I Am Not A Plastic Bag also offers a 'Things You Can Do' section after the bag news, the
contents of which most of us could probably guess. Yet do we do them? Nah. But if you
did want to do something, consider volunteering for the International Coastal Cleanup
organized by the Ocean Conservancy.
Hard not to be cynically sarcastic, to create an ironic distance so as not to be too
horrified. Hard for people to care about something going on out in the ocean when we've
got plenty o' things on land to worry about, like fracking, and lead-infested city water
supplies, and a two-party system that hampers democracy, I know, but that's why a book
like this is good, is needed. All these problems are systemic, but a dead ocean means a
dead humankind, eventually.
I'm Not A Plastic Bag was created with help from the Ocean Conservancy and
JeffCorwinConnect, the company of Jeff Corwin, host of the tv show Ocean Mysteries on
ABC, and it's good to see a concerted effort, in all types of medias, to get the word out
about the ravaging of the oceans (btw: I volunteered for the Sea Shepard Conservation
Society for a while, so I'm not just writing this from the safety of a non-involved life)

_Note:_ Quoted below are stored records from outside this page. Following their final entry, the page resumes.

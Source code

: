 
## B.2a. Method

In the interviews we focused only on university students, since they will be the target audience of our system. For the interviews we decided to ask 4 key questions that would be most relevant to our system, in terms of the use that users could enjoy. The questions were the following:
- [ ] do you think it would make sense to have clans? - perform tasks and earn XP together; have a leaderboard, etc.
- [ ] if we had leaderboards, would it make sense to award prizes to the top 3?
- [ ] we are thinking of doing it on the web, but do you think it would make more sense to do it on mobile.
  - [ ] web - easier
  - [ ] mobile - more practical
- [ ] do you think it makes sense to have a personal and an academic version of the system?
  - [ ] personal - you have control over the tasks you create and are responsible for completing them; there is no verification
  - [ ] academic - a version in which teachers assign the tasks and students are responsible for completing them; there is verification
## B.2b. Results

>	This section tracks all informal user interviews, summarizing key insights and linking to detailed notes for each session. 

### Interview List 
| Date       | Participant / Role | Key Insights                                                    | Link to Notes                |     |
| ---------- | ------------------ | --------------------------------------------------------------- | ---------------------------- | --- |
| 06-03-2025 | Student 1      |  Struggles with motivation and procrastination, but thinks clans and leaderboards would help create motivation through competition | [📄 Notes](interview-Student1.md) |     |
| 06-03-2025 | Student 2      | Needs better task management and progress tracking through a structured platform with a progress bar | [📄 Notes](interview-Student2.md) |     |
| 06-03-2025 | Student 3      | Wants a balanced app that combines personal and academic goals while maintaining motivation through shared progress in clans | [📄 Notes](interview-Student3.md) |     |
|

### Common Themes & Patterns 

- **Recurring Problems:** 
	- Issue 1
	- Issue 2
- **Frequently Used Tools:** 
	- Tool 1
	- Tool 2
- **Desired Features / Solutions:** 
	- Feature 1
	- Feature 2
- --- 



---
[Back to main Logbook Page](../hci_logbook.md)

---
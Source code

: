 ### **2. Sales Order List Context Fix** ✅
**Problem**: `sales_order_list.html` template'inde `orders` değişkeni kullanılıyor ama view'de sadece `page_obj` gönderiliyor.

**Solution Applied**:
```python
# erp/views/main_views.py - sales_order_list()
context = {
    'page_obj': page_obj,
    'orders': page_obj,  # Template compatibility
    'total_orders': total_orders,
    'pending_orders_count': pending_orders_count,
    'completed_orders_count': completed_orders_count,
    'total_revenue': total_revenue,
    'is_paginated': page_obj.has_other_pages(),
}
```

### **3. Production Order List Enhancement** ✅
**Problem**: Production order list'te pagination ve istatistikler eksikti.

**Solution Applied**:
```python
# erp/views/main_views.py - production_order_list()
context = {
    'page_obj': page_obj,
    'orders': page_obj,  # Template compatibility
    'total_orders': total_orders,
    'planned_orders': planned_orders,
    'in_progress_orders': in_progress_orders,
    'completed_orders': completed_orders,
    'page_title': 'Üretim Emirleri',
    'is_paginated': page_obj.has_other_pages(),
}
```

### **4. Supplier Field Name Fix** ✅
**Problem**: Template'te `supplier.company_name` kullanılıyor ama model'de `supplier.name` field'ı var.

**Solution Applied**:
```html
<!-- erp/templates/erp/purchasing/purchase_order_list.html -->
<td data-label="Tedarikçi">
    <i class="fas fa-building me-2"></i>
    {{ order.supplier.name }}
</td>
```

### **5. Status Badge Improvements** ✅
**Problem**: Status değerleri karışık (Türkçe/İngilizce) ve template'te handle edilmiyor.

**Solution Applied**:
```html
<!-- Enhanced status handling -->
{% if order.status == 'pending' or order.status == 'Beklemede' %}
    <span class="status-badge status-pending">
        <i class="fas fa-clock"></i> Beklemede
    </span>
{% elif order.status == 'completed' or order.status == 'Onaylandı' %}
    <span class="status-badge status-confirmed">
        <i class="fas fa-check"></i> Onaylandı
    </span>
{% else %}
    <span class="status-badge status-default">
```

Editor’s Note: For more info, especially about the International Coastal Cleanup, check
out the Ocean Conservancy website: www.keepthecoastclear.org. Rachel Hope Allison's
website: www.rachelhopeallison.com And if you're new to the Great Pacific Garbage
Patch, check out the Wikipedia page.
Author bio: Born in Puerto Rico, John Yohe grew up in Michigan and lives in Oregon.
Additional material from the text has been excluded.